A simple interactive runner is provided:

uv run -m mapox.play --env king_hill

Controls (depending on the environment):

  • Movement: WASD or arrow keys
  • n: cycle focused agent

The renderer can show the full map or the focused agent’s POV (a local crop). See mapox/play.py for an example of using GridworldClient and recording video.

Observation & action format

All environments share a unified discrete encoding defined in mapox/envs/constance.py.

Actions

The action space is always DiscreteActionSpec(n=7) with IDs:

id action
0 move up
1 move right
2 move down
3 move left
4 stay
5 primary action
6 dig action

Not every environment uses every action.
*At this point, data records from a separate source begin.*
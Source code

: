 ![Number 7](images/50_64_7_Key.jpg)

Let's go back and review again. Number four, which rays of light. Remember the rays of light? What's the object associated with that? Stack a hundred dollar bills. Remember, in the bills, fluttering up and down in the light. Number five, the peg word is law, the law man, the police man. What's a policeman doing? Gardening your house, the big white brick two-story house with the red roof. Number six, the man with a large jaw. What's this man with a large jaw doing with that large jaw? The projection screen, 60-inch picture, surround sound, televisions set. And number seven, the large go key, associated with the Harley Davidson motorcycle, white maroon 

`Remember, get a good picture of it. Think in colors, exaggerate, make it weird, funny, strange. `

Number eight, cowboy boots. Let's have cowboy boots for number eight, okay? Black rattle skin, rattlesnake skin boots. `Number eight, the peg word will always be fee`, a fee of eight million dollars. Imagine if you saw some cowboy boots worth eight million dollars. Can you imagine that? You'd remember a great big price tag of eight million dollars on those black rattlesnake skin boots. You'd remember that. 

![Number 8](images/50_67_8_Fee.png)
Always consult timestep.action_mask before sampling.

Observation

Each agent receives a local crop centered on itself: (view_width, view_height, 4) with channels:

  1. tile_id (terrain + agent types)
  2. direction (0 = none, 1..4 = cardinal direction)
  3. team_id (0 = none/neutral, 1 = red, 2 = blue)
  4. health (0..2)

Environments

All environment configs are Pydantic models and can be created through EnvironmentFactory.
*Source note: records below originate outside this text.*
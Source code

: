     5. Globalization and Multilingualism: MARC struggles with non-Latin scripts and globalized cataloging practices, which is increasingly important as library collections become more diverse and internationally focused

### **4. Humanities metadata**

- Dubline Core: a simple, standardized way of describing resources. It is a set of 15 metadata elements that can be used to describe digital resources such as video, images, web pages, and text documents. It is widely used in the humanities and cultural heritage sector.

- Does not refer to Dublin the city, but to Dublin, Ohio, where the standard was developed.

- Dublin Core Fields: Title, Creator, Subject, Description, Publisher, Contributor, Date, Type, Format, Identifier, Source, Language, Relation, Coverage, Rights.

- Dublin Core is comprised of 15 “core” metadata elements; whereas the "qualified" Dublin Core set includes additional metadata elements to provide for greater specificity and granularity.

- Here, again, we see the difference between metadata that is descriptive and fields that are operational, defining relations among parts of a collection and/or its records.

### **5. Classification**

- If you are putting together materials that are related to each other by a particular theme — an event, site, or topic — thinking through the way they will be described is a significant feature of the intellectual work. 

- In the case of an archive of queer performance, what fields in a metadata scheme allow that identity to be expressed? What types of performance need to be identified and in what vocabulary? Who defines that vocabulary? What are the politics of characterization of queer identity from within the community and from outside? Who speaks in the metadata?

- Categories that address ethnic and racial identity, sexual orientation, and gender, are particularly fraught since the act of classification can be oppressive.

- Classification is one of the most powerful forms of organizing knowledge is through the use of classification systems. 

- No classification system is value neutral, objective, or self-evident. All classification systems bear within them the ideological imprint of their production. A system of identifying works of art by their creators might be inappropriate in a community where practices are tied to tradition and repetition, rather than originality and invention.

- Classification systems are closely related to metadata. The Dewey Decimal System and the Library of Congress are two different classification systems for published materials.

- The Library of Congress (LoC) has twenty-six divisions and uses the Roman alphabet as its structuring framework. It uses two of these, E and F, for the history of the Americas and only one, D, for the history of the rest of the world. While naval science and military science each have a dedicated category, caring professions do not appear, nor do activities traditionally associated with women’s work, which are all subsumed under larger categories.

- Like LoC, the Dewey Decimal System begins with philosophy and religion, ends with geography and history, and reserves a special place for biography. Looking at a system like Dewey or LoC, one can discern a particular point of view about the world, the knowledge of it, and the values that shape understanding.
  • Find & Return (FindReturnEnv, FindReturnConfig)
    Search for goal tiles in a procedurally-generated map. When an agent finds a flag it is rewarded and respawned elsewhere.

https://github.com/user-attachments/assets/98cc3318-67ca-44c0-ac6e-e4537bd30ed1

  • Scouts (ScoutsEnv, ScoutsConfig)
    Two roles: Harvesters “unlock” treasure tiles; Scouts collect unlocked treasures.

https://github.com/user-attachments/assets/d566840e-1837-4fc1-8c78-439677f358a8

  • Traveling Salesman (TravelingSalesmanEnv, TravelingSalesmanConfig)
    Multiple flags are scattered. Each agent is rewarded the first time it reaches each flag; flags reset after all are collected.

https://github.com/user-attachments/assets/af009d24-c65e-4195-99af-0a4e703652cd

  • King of the Hill (KingHillEnv, KingHillConfig)
    Two-team competitive environment with knights/archers, destructible walls, control points, and team-shared rewards.

https://github.com/user-attachments/assets/3483745f-7c53-46e9-b838-3cc76b9e3ee4

Wrappers

  • VectorWrapper(env, vec_count)
    Runs vec_count independent copies of an environment via jax.vmap and flattens the (vec, agent) dimensions into a single agent dimension.

  • MultiTaskWrapper((env1, env2, ...), (name1, name2, ...))
    Combines multiple environments into one by concatenating their agents. Adds a per-agent task_ids field to the TimeStep via TaskIdWrapper.

The EnvironmentFactory also supports a MultiTaskConfig that can build a multitask environment (and optionally vectorize each task).

Acknowledgements

Rendering uses the Urizen Onebit Tileset by Vurmux.

Project details


Download files

Download the file for your platform. If you're not sure which to choose, learn more about installing packages.

Source Distribution

mapox-0.2.0.tar.gz (309.0 kB view details)

Uploaded Source

Built Distribution

If you're not sure about the file name format, learn more about wheel file names.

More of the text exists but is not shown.